NHS England has set out a range of measures in a bid to address GP workload in the coming months, including the suspension of local enhanced services and QOF income protection.
A letter sent out today by medical director for primary care Dr Nikki Kanani also said that GPs could decline appraisals during this period of the pandemic.
NHS England will quadruple funding for PCN clinical directors from January until March, from 0.25 whole time equivalent to 1 WTE in recognition of the workload involved with the vaccination programme.
However, the letter also said GPs should ‘ensure general practice remains fully and safely open for patients’, as well as ‘clearing the backlog of appointments’.

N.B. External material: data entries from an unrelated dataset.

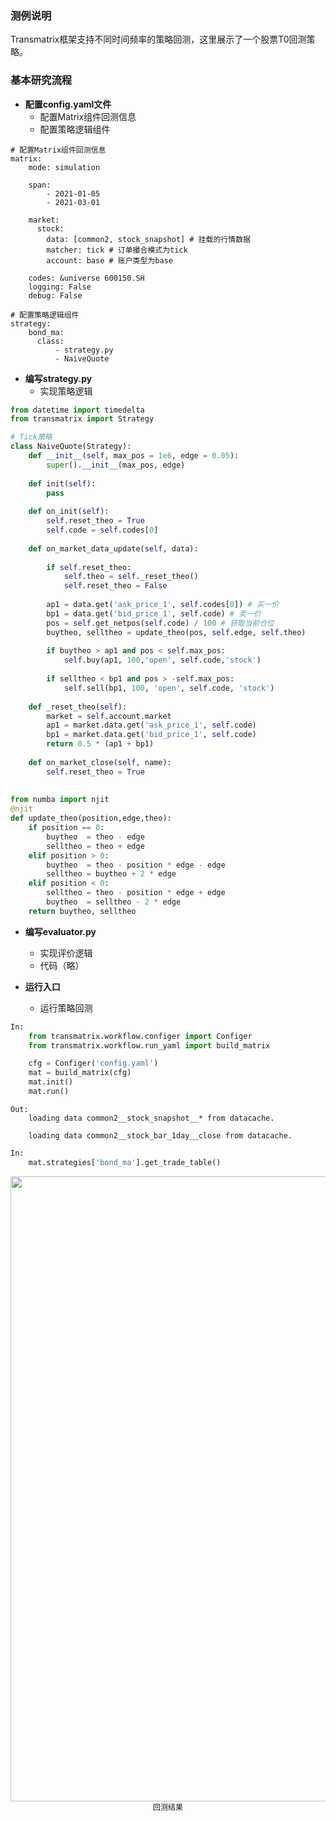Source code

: ### 测例说明
Transmatrix框架支持不同时间频率的策略回测，这里展示了一个股票T0回测策略。

### 基本研究流程
- <b> 配置config.yaml文件 </b>
  - 配置Matrix组件回测信息
  - 配置策略逻辑组件

```text
# 配置Matrix组件回测信息
matrix:
    mode: simulation
    
    span:
        - 2021-01-05
        - 2021-03-01

    market:
      stock:
        data: [common2, stock_snapshot] # 挂载的行情数据
        matcher: tick # 订单撮合模式为tick  
        account: base # 账户类型为base
    
    codes: &universe 600150.SH   
    logging: False
    debug: False

# 配置策略逻辑组件
strategy:
    bond_ma:
      class:
          - strategy.py
          - NaiveQuote

```

- <b> 编写strategy.py </b>
  - 实现策略逻辑

```python
from datetime import timedelta
from transmatrix import Strategy

# Tick策略
class NaiveQuote(Strategy):
    def __init__(self, max_pos = 1e6, edge = 0.05):
        super().__init__(max_pos, edge)
    
    def init(self):
        pass
    
    def on_init(self):
        self.reset_theo = True
        self.code = self.codes[0]
    
    def on_market_data_update(self, data):
        
        if self.reset_theo:
            self.theo = self._reset_theo()
            self.reset_theo = False
        
        ap1 = data.get('ask_price_1', self.codes[0]) # 买一价
        bp1 = data.get('bid_price_1', self.code) # 卖一价
        pos = self.get_netpos(self.code) / 100 # 获取当前仓位
        buytheo, selltheo = update_theo(pos, self.edge, self.theo)
        
        if buytheo > ap1 and pos < self.max_pos:
            self.buy(ap1, 100,'open', self.code,'stock')
        
        if selltheo < bp1 and pos > -self.max_pos:
            self.sell(bp1, 100, 'open', self.code, 'stock')
    
    def _reset_theo(self):
        market = self.account.market
        ap1 = market.data.get('ask_price_1', self.code)
        bp1 = market.data.get('bid_price_1', self.code)
        return 0.5 * (ap1 + bp1)
        
    def on_market_close(self, name):
        self.reset_theo = True
        
        
from numba import njit
@njit        
def update_theo(position,edge,theo):
    if position == 0:
        buytheo  = theo - edge
        selltheo = theo + edge    
    elif position > 0:
        buytheo  = theo - position * edge - edge
        selltheo = buytheo + 2 * edge
    elif position < 0:
        selltheo = theo - position * edge + edge
        buytheo  = selltheo - 2 * edge
    return buytheo, selltheo     
```

- <b> 编写evaluator.py </b>
  - 实现评价逻辑
  - 代码（略）

- <b> 运行入口 </b>
  - 运行策略回测

```python
In:
    from transmatrix.workflow.configer import Configer
    from transmatrix.workflow.run_yaml import build_matrix

    cfg = Configer('config.yaml')
    mat = build_matrix(cfg)
    mat.init()
    mat.run()
```

```text
Out:
    loading data common2__stock_snapshot__* from datacache.

    loading data common2__stock_bar_1day__close from datacache.
```

```python
In:
    mat.strategies['bond_ma'].get_trade_table()
```

<div align=center>
<img width="1000" src="TransMatrixAPI文档/8_测例代码\pics\股票T0.png"/>
</div>
<div align=center style="font-size:12px">回测结果</div>
<br />
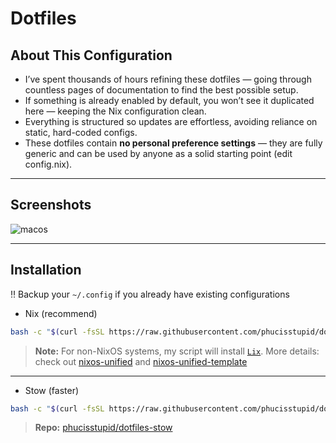 # Dotfiles

## About This Configuration

- I’ve spent thousands of hours refining these dotfiles — going through countless pages of documentation to find the best possible setup.  
- If something is already enabled by default, you won’t see it duplicated here — keeping the Nix configuration clean.  
- Everything is structured so updates are effortless, avoiding reliance on static, hard-coded configs.  
- These dotfiles contain **no personal preference settings** — they are fully generic and can be used by anyone as a solid starting point (edit config.nix).

---

## Screenshots

![macos](https://github.com/user-attachments/assets/8399116d-52ee-459c-babe-5082771559be)

---

## Installation

‼️ Backup your `~/.config` if you already have existing configurations

- Nix (recommend)

```bash
bash -c "$(curl -fsSL https://raw.githubusercontent.com/phucisstupid/dotflow/main/nix.sh)"
```

> **Note:** For non-NixOS systems, my script will install [`Lix`](https://github.com/lix-project/lix).
> More details: check out [nixos-unified](https://nixos-unified.org/) and [nixos-unified-template](https://github.com/juspay/nixos-unified-template)

---

- Stow (faster)

```bash
bash -c "$(curl -fsSL https://raw.githubusercontent.com/phucisstupid/dotflow/main/stow.sh)"
```

> **Repo:** [phucisstupid/dotfiles-stow](https://github.com/phucisstupid/dotfiles-stow)
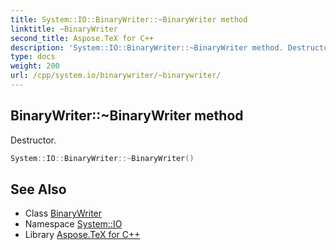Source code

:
 ```yaml
---
title: System::IO::BinaryWriter::~BinaryWriter method
linktitle: ~BinaryWriter
second_title: Aspose.TeX for C++
description: 'System::IO::BinaryWriter::~BinaryWriter method. Destructor in C++.'
type: docs
weight: 200
url: /cpp/system.io/binarywriter/~binarywriter/
---
```

## BinaryWriter::~BinaryWriter method


Destructor.

```cpp
System::IO::BinaryWriter::~BinaryWriter()
```

## See Also

* Class [BinaryWriter](../)
* Namespace [System::IO](../../)
* Library [Aspose.TeX for C++](../../../)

Pulse reported this morning that NHS England had GPs should continue delivering services ‘as normal’ while a review into guidance on how to prioritise Covid vaccinations and manage pressures was ongoing.
The review, published this evening, set out measures for CCGs designed to address GP workload. They included:
- Suspension of locally commissioned services, except ‘where these are specifically in support of vaccination’ or other Covid-related support, including reducing admissions;
- A review of whether clinical CCG management could support practices or PCN work;
- To take a ‘supportive and pragmatic approach’ to GP contract enforcement across routine care.
It also said that any PCN where ‘at least one practice’ is participating in the Covid vaccination scheme will receive increased funding for their PCN clinical director, meaning they will receive 72p per patient in the first quarter of this year.
Other measures designed to reduce workload include:
- The Quality Improvement domain within QOF will be protected in full at 74 points per practice until March 2021;
- The Minor Surgery DES income will be protected until March 2021.
- GPs can decline appraisals and, if they decide to go ahead, the ‘revised, shortened, supportive 2020 model’ should be used.
However, at the same time, NHS England laid out a number of areas that GPs should prioritise, ‘supported through the COVID-19 Capacity Expansion Fund’. These were set out in the letter send out in November 2020 and include:
- Ensuring general practice ‘remains fully and safely open for patients’, including maintenance of appointments.
- Supporting establishment of the simple COVID oximetry@home patient self-monitoring model and identifying and supporting patients with Long COVID.
- Continuing to support clinically extremely vulnerable patients and maintaining the shielding list.
- And ‘continuing to make inroads into the backlog of appointments’. This includes chronic disease management and routine vaccinations and immunisations.
- Make ‘significant progress’ on learning disability health checks and ethnicity recording.
Last week, NHS England pledged to ‘remove unnecessary contractual burdens’ in a bid to free up time for practices to focus on Covid vaccinations.
And a slide presented at NHS England’s latest GP webinar on Tuesday evening said: ‘Primary care services should continue as normal, although we are also currently reviewing guidance and contracts to support prioritisation of activity in primary care, given the multiple pressures, and will share an update this week.’
‘Some regions have already begun to set out reprioritisation in their areas’, it added.
Pulse revealed yesterday that GPs in London have been asked to ‘stand down’ routine work over the next two weeks and ‘focus on urgent care’, including support for care homes.